WHAT TO DO. Since pictures are not wanted, repeat only the text of the records, word for word.

THE DATA.
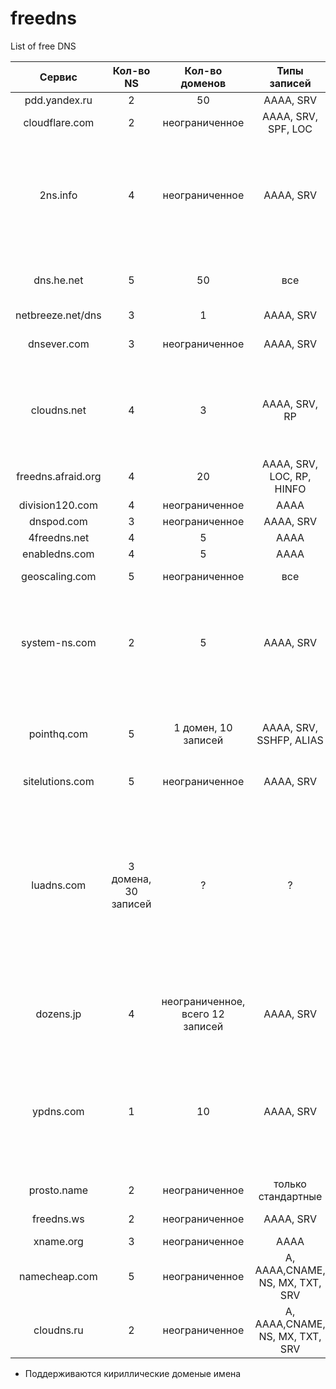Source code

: freedns
=======

List of free DNS

| Сервис              | Кол-во NS            | Кол-во доменов                   | Типы записей                    | TTL   | Cyr *       | Доп. фичи                                                                                                                                             |
| :-----------------: | :------------------: | :------------------------------: | :-----------------------------: | :---: | :---------: | :---------------------------------------------------------------------------------------------------------------------------------------------------: |
| pdd.yandex.ru       | 2                    | 50                               | AAAA, SRV                       | +     | +           | Есть API                                                                                                                                              |
| cloudflare.com      | 2                    | неограниченное                   | AAAA, SRV, SPF, LOC             | +     | +           |                                                                                                                                                       |
| 2ns.info            | 4                    | неограниченное                   | AAAA, SRV                       | +     | ?           | Есть экспорт. Показывает регистратора, дату регистрации домена, дату окончания регистрации, тИЦ                                                       |
| dns.he.net          | 5                    | 50                               | все                             | +     | ?           | NS доступны по IPv6. Свой DDNS-сервис                                                                                                                 |
| netbreeze.net/dns   | 3                    | 1                                | AAAA, SRV                       | +     | ?           | Есть API                                                                                                                                              |
| dnsever.com         | 3                    | неограниченное                   | AAAA, SRV                       | +     | ?           | Есть свой DDNS-сервис                                                                                                                                 |
| cloudns.net         | 4                    | 3                                | AAAA, SRV, RP                   | +     | ?           | Есть API. NS доступны по IPv6, импорт/экспорт в BIND9 и TinyDNS-формате                                                                               |
| freedns.afraid.org  | 4                    | 20                               | AAAA, SRV, LOC, RP, HINFO       | +     | ?           | NS доступны по IPv6                                                                                                                                   |
| division120.com     | 4                    | неограниченное                   | AAAA                            | +     | ?           |                                                                                                                                                       |
| dnspod.com          | 3                    | неограниченное                   | AAAA, SRV                       | +     | -           | Есть API                                                                                                                                              |
| 4freedns.net        | 4                    | 5                                | АААА                            | ?     | ?           |                                                                                                                                                       |
| enabledns.com       | 4                    | 5                                | AAAA                            | +     | ?           |                                                                                                                                                       |
| geoscaling.com      | 5                    | неограниченное                   | все                             | +     | ?           | Импорт BIND9                                                                                                                                          |
| system-ns.com       | 2                    | 5                                | AAAA, SRV                       | +     | ?           | Импорт BIND9 и через AXFR. Имеются всякие социалочки и Android-клиент                                                                                 |
| pointhq.com         | 5                    | 1 домен, 10 записей              | AAAA, SRV, SSHFP, ALIAS         | +     | ?           | Импорт BIND9. Рисует красивые графики, считает статистику                                                                                             |
| sitelutions.com     | 5                    | неограниченное                   | AAAA, SRV                       | +     | ?           |                                                                                                                                                       |
| luadns.com          | 3 домена, 30 записей | ?                                | ?                               | ?     | ?           | После 50000 запросов в месяц попросят перейти на платный тариф. Управление записями через git(!) и конфигурация на lua(!!). Поддержка Amazon Route 53 |
| dozens.jp           | 4                    | неограниченное, всего 12 записей | AAAA, SRV                       | +     | ?           | Есть API. Большая часть интерфейса на японском                                                                                                        |
| ypdns.com           | 1                    | 10                               | AAAA, SRV                       | +     | ?           | Полуживой-полумертвый сервис, а когда-то был хорошим. NS-серверов-то 5, но работает только 1                                                          |
| prosto.name         | 2                    | неограниченное                   | только стандартные              | +     | ?           |                                                                                                                                                       |
| freedns.ws          | 2                    | неограниченное                   | AAAA, SRV                       | +     | ?           | Публичные домены                                                                                                                                      |
| xname.org           | 3                    | неограниченное                   | AAAA                            | +     | ?           |                                                                                                                                                       |
| namecheap.com       | 5                    | неограниченное                   | A, AAAA,CNAME, NS, MX, TXT, SRV | ?     | ?           |                                                                                                                                                       |
| cloudns.ru          | 2                    | неограниченное                   | A, AAAA,CNAME, NS, MX, TXT, SRV | +     | ?           | Есть API. NS доступны по IPv6.                                                                                                                        |
* Поддерживаются кириллические доменые имена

RESULT.
Source code

: freedns
=======

List of free DNS

| Сервис              | Кол-во NS            | Кол-во доменов                   | Типы записей                    | TTL   | Cyr *       | Доп. фичи                                                                                                                                             |
| :-----------------: | :------------------: | :------------------------------: | :-----------------------------: | :---: | :---------: | :---------------------------------------------------------------------------------------------------------------------------------------------------: |
| pdd.yandex.ru       | 2                    | 50                               | AAAA, SRV                       | +     | +           | Есть API                                                                                                                                              |
| cloudflare.com      | 2                    | неограниченное                   | AAAA, SRV, SPF, LOC             | +     | +           |                                                                                                                                                       |
| 2ns.info            | 4                    | неограниченное                   | AAAA, SRV                       | +     | ?           | Есть экспорт. Показывает регистратора, дату регистрации домена, дату окончания регистрации, тИЦ                                                       |
| dns.he.net          | 5                    | 50                               | все                             | +     | ?           | NS доступны по IPv6. Свой DDNS-сервис                                                                                                                 |
| netbreeze.net/dns   | 3                    | 1                                | AAAA, SRV                       | +     | ?           | Есть API                                                                                                                                              |
| dnsever.com         | 3                    | неограниченное                   | AAAA, SRV                       | +     | ?           | Есть свой DDNS-сервис                                                                                                                                 |
| cloudns.net         | 4                    | 3                                | AAAA, SRV, RP                   | +     | ?           | Есть API. NS доступны по IPv6, импорт/экспорт в BIND9 и TinyDNS-формате                                                                               |
| freedns.afraid.org  | 4                    | 20                               | AAAA, SRV, LOC, RP, HINFO       | +     | ?           | NS доступны по IPv6                                                                                                                                   |
| division120.com     | 4                    | неограниченное                   | AAAA                            | +     | ?           |                                                                                                                                                       |
| dnspod.com          | 3                    | неограниченное                   | AAAA, SRV                       | +     | -           | Есть API                                                                                                                                              |
| 4freedns.net        | 4                    | 5                                | АААА                            | ?     | ?           |                                                                                                                                                       |
| enabledns.com       | 4                    | 5                                | AAAA                            | +     | ?           |                                                                                                                                                       |
| geoscaling.com      | 5                    | неограниченное                   | все                             | +     | ?           | Импорт BIND9                                                                                                                                          |
| system-ns.com       | 2                    | 5                                | AAAA, SRV                       | +     | ?           | Импорт BIND9 и через AXFR. Имеются всякие социалочки и Android-клиент                                                                                 |
| pointhq.com         | 5                    | 1 домен, 10 записей              | AAAA, SRV, SSHFP, ALIAS         | +     | ?           | Импорт BIND9. Рисует красивые графики, считает статистику                                                                                             |
| sitelutions.com     | 5                    | неограниченное                   | AAAA, SRV                       | +     | ?           |                                                                                                                                                       |
| luadns.com          | 3 домена, 30 записей | ?                                | ?                               | ?     | ?           | После 50000 запросов в месяц попросят перейти на платный тариф. Управление записями через git(!) и конфигурация на lua(!!). Поддержка Amazon Route 53 |
| dozens.jp           | 4                    | неограниченное, всего 12 записей | AAAA, SRV                       | +     | ?           | Есть API. Большая часть интерфейса на японском                                                                                                        |
| ypdns.com           | 1                    | 10                               | AAAA, SRV                       | +     | ?           | Полуживой-полумертвый сервис, а когда-то был хорошим. NS-серверов-то 5, но работает только 1                                                          |
| prosto.name         | 2                    | неограниченное                   | только стандартные              | +     | ?           |                                                                                                                                                       |
| freedns.ws          | 2                    | неограниченное                   | AAAA, SRV                       | +     | ?           | Публичные домены                                                                                                                                      |
| xname.org           | 3                    | неограниченное                   | AAAA                            | +     | ?           |                                                                                                                                                       |
| namecheap.com       | 5                    | неограниченное                   | A, AAAA,CNAME, NS, MX, TXT, SRV | ?     | ?           |                                                                                                                                                       |
| cloudns.ru          | 2                    | неограниченное                   | A, AAAA,CNAME, NS, MX, TXT, SRV | +     | ?           | Есть API. NS доступны по IPv6.                                                                                                                        |
* Поддерживаются кириллические доменые имена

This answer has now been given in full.